• _Task inputs_
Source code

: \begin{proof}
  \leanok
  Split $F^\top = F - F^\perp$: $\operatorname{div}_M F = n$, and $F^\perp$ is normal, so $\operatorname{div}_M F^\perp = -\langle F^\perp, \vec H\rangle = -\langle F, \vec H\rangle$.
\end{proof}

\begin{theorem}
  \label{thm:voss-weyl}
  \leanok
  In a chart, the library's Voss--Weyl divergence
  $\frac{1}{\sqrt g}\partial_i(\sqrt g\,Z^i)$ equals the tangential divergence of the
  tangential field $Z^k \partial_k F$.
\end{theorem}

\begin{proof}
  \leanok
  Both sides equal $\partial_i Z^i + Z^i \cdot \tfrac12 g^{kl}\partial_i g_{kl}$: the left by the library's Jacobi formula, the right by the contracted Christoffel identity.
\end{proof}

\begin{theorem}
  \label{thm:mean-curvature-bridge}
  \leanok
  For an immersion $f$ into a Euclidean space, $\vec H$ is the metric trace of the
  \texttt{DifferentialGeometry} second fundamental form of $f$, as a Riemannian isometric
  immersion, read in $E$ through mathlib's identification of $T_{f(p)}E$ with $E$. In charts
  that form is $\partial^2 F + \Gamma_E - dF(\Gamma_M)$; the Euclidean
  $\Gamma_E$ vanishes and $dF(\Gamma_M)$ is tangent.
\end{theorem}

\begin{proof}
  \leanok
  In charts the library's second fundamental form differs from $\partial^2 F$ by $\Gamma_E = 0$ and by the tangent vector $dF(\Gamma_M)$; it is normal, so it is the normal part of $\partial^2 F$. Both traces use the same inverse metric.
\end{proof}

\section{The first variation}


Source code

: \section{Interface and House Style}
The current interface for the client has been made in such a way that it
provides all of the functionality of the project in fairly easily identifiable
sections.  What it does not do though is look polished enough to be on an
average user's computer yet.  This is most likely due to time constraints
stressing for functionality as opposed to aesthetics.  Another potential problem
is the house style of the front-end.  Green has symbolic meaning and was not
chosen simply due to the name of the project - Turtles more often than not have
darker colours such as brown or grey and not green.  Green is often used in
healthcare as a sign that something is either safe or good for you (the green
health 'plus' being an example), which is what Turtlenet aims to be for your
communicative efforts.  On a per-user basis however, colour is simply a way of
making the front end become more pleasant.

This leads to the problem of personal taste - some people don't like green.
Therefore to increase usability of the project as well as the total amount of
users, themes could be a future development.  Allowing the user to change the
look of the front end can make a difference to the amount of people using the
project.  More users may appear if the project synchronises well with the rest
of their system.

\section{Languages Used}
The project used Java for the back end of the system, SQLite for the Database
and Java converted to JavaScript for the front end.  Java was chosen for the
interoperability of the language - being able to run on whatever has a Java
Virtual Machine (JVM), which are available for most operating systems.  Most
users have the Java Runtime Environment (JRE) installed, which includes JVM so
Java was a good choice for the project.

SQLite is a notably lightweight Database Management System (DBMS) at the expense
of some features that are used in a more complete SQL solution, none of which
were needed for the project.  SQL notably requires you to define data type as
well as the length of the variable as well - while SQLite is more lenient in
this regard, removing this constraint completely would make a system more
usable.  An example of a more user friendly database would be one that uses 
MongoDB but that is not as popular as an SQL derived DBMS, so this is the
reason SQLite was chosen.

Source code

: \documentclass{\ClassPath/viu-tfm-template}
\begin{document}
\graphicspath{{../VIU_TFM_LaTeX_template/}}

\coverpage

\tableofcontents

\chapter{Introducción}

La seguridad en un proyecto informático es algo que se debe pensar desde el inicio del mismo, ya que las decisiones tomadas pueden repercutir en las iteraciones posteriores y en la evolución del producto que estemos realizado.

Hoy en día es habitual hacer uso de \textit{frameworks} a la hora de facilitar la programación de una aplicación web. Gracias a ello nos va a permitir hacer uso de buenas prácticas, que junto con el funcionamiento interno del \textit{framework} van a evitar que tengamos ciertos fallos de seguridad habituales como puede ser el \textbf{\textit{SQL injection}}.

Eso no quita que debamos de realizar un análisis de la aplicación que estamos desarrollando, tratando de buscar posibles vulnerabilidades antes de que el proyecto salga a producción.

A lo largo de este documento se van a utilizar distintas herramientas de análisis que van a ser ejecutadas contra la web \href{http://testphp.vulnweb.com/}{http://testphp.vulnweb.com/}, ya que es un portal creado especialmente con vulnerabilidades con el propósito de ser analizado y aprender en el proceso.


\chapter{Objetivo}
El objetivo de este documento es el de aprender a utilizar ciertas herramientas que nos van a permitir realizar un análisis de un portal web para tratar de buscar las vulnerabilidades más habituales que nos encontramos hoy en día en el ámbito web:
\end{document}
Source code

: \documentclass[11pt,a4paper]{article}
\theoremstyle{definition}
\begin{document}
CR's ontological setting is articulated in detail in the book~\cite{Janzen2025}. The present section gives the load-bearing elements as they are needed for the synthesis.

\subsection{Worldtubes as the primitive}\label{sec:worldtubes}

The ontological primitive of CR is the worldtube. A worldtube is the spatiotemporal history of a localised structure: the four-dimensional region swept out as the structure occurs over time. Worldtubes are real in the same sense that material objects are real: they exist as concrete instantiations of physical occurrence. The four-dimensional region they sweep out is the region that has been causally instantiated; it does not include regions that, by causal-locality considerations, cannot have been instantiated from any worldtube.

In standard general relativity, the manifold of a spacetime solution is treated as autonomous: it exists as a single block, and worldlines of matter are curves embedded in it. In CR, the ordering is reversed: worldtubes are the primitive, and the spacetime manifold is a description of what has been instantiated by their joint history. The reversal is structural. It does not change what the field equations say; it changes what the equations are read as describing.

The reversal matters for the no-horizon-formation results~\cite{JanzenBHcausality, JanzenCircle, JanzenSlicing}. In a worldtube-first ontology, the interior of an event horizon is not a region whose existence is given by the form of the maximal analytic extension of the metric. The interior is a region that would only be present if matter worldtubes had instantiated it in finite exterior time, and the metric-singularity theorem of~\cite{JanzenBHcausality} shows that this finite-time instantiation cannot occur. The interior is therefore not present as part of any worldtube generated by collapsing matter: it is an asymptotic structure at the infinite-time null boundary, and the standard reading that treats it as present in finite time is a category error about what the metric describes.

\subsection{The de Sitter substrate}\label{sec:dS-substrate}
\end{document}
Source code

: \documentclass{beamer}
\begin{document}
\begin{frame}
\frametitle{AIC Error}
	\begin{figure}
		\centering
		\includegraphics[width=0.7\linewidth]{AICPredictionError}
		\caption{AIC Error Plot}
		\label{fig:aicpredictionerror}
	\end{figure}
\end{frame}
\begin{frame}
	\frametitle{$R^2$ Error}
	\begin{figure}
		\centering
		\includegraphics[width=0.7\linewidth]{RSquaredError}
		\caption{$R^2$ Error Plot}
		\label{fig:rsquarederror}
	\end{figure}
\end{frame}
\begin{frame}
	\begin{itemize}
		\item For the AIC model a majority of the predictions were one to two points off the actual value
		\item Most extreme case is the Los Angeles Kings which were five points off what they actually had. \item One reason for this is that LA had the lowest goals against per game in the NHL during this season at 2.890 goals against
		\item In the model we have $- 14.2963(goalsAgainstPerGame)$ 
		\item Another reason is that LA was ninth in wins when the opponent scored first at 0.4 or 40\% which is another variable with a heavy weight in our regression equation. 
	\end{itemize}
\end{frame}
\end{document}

• _About this exercise_
Output the material in full, exactly as it appears.

• _Answer to this task_
Source code

: \begin{proof}
  \leanok
  Split $F^\top = F - F^\perp$: $\operatorname{div}_M F = n$, and $F^\perp$ is normal, so $\operatorname{div}_M F^\perp = -\langle F^\perp, \vec H\rangle = -\langle F, \vec H\rangle$.
\end{proof}

\begin{theorem}
  \label{thm:voss-weyl}
  \leanok
  In a chart, the library's Voss--Weyl divergence
  $\frac{1}{\sqrt g}\partial_i(\sqrt g\,Z^i)$ equals the tangential divergence of the
  tangential field $Z^k \partial_k F$.
\end{theorem}

\begin{proof}
  \leanok
  Both sides equal $\partial_i Z^i + Z^i \cdot \tfrac12 g^{kl}\partial_i g_{kl}$: the left by the library's Jacobi formula, the right by the contracted Christoffel identity.
\end{proof}

\begin{theorem}
  \label{thm:mean-curvature-bridge}
  \leanok
  For an immersion $f$ into a Euclidean space, $\vec H$ is the metric trace of the
  \texttt{DifferentialGeometry} second fundamental form of $f$, as a Riemannian isometric
  immersion, read in $E$ through mathlib's identification of $T_{f(p)}E$ with $E$. In charts
  that form is $\partial^2 F + \Gamma_E - dF(\Gamma_M)$; the Euclidean
  $\Gamma_E$ vanishes and $dF(\Gamma_M)$ is tangent.
\end{theorem}

\begin{proof}
  \leanok
  In charts the library's second fundamental form differs from $\partial^2 F$ by $\Gamma_E = 0$ and by the tangent vector $dF(\Gamma_M)$; it is normal, so it is the normal part of $\partial^2 F$. Both traces use the same inverse metric.
\end{proof}

\section{The first variation}


Source code

: \section{Interface and House Style}
The current interface for the client has been made in such a way that it
provides all of the functionality of the project in fairly easily identifiable
sections.  What it does not do though is look polished enough to be on an
average user's computer yet.  This is most likely due to time constraints
stressing for functionality as opposed to aesthetics.  Another potential problem
is the house style of the front-end.  Green has symbolic meaning and was not
chosen simply due to the name of the project - Turtles more often than not have
darker colours such as brown or grey and not green.  Green is often used in
healthcare as a sign that something is either safe or good for you (the green
health 'plus' being an example), which is what Turtlenet aims to be for your
communicative efforts.  On a per-user basis however, colour is simply a way of
making the front end become more pleasant.

This leads to the problem of personal taste - some people don't like green.
Therefore to increase usability of the project as well as the total amount of
users, themes could be a future development.  Allowing the user to change the
look of the front end can make a difference to the amount of people using the
project.  More users may appear if the project synchronises well with the rest
of their system.

\section{Languages Used}
The project used Java for the back end of the system, SQLite for the Database
and Java converted to JavaScript for the front end.  Java was chosen for the
interoperability of the language - being able to run on whatever has a Java
Virtual Machine (JVM), which are available for most operating systems.  Most
users have the Java Runtime Environment (JRE) installed, which includes JVM so
Java was a good choice for the project.

SQLite is a notably lightweight Database Management System (DBMS) at the expense
of some features that are used in a more complete SQL solution, none of which
were needed for the project.  SQL notably requires you to define data type as
well as the length of the variable as well - while SQLite is more lenient in
this regard, removing this constraint completely would make a system more
usable.  An example of a more user friendly database would be one that uses 
MongoDB but that is not as popular as an SQL derived DBMS, so this is the
reason SQLite was chosen.

Source code

: \documentclass{\ClassPath/viu-tfm-template}
\begin{document}
\graphicspath{{../VIU_TFM_LaTeX_template/}}

\coverpage

\tableofcontents

\chapter{Introducción}

La seguridad en un proyecto informático es algo que se debe pensar desde el inicio del mismo, ya que las decisiones tomadas pueden repercutir en las iteraciones posteriores y en la evolución del producto que estemos realizado.

Hoy en día es habitual hacer uso de \textit{frameworks} a la hora de facilitar la programación de una aplicación web. Gracias a ello nos va a permitir hacer uso de buenas prácticas, que junto con el funcionamiento interno del \textit{framework} van a evitar que tengamos ciertos fallos de seguridad habituales como puede ser el \textbf{\textit{SQL injection}}.

Eso no quita que debamos de realizar un análisis de la aplicación que estamos desarrollando, tratando de buscar posibles vulnerabilidades antes de que el proyecto salga a producción.

A lo largo de este documento se van a utilizar distintas herramientas de análisis que van a ser ejecutadas contra la web \href{http://testphp.vulnweb.com/}{http://testphp.vulnweb.com/}, ya que es un portal creado especialmente con vulnerabilidades con el propósito de ser analizado y aprender en el proceso.


\chapter{Objetivo}
El objetivo de este documento es el de aprender a utilizar ciertas herramientas que nos van a permitir realizar un análisis de un portal web para tratar de buscar las vulnerabilidades más habituales que nos encontramos hoy en día en el ámbito web:
\end{document}
Source code

: \documentclass[11pt,a4paper]{article}
\theoremstyle{definition}
\begin{document}
CR's ontological setting is articulated in detail in the book~\cite{Janzen2025}. The present section gives the load-bearing elements as they are needed for the synthesis.

\subsection{Worldtubes as the primitive}\label{sec:worldtubes}

The ontological primitive of CR is the worldtube. A worldtube is the spatiotemporal history of a localised structure: the four-dimensional region swept out as the structure occurs over time. Worldtubes are real in the same sense that material objects are real: they exist as concrete instantiations of physical occurrence. The four-dimensional region they sweep out is the region that has been causally instantiated; it does not include regions that, by causal-locality considerations, cannot have been instantiated from any worldtube.

In standard general relativity, the manifold of a spacetime solution is treated as autonomous: it exists as a single block, and worldlines of matter are curves embedded in it. In CR, the ordering is reversed: worldtubes are the primitive, and the spacetime manifold is a description of what has been instantiated by their joint history. The reversal is structural. It does not change what the field equations say; it changes what the equations are read as describing.

The reversal matters for the no-horizon-formation results~\cite{JanzenBHcausality, JanzenCircle, JanzenSlicing}. In a worldtube-first ontology, the interior of an event horizon is not a region whose existence is given by the form of the maximal analytic extension of the metric. The interior is a region that would only be present if matter worldtubes had instantiated it in finite exterior time, and the metric-singularity theorem of~\cite{JanzenBHcausality} shows that this finite-time instantiation cannot occur. The interior is therefore not present as part of any worldtube generated by collapsing matter: it is an asymptotic structure at the infinite-time null boundary, and the standard reading that treats it as present in finite time is a category error about what the metric describes.

\subsection{The de Sitter substrate}\label{sec:dS-substrate}
\end{document}
Source code

: \documentclass{beamer}
\begin{document}
\begin{frame}
\frametitle{AIC Error}
	\begin{figure}
		\centering
		\includegraphics[width=0.7\linewidth]{AICPredictionError}
		\caption{AIC Error Plot}
		\label{fig:aicpredictionerror}
	\end{figure}
\end{frame}
\begin{frame}
	\frametitle{$R^2$ Error}
	\begin{figure}
		\centering
		\includegraphics[width=0.7\linewidth]{RSquaredError}
		\caption{$R^2$ Error Plot}
		\label{fig:rsquarederror}
	\end{figure}
\end{frame}
\begin{frame}
	\begin{itemize}
		\item For the AIC model a majority of the predictions were one to two points off the actual value
		\item Most extreme case is the Los Angeles Kings which were five points off what they actually had. \item One reason for this is that LA had the lowest goals against per game in the NHL during this season at 2.890 goals against
		\item In the model we have $- 14.2963(goalsAgainstPerGame)$ 
		\item Another reason is that LA was ninth in wins when the opponent scored first at 0.4 or 40\% which is another variable with a heavy weight in our regression equation. 
	\end{itemize}
\end{frame}
\end{document}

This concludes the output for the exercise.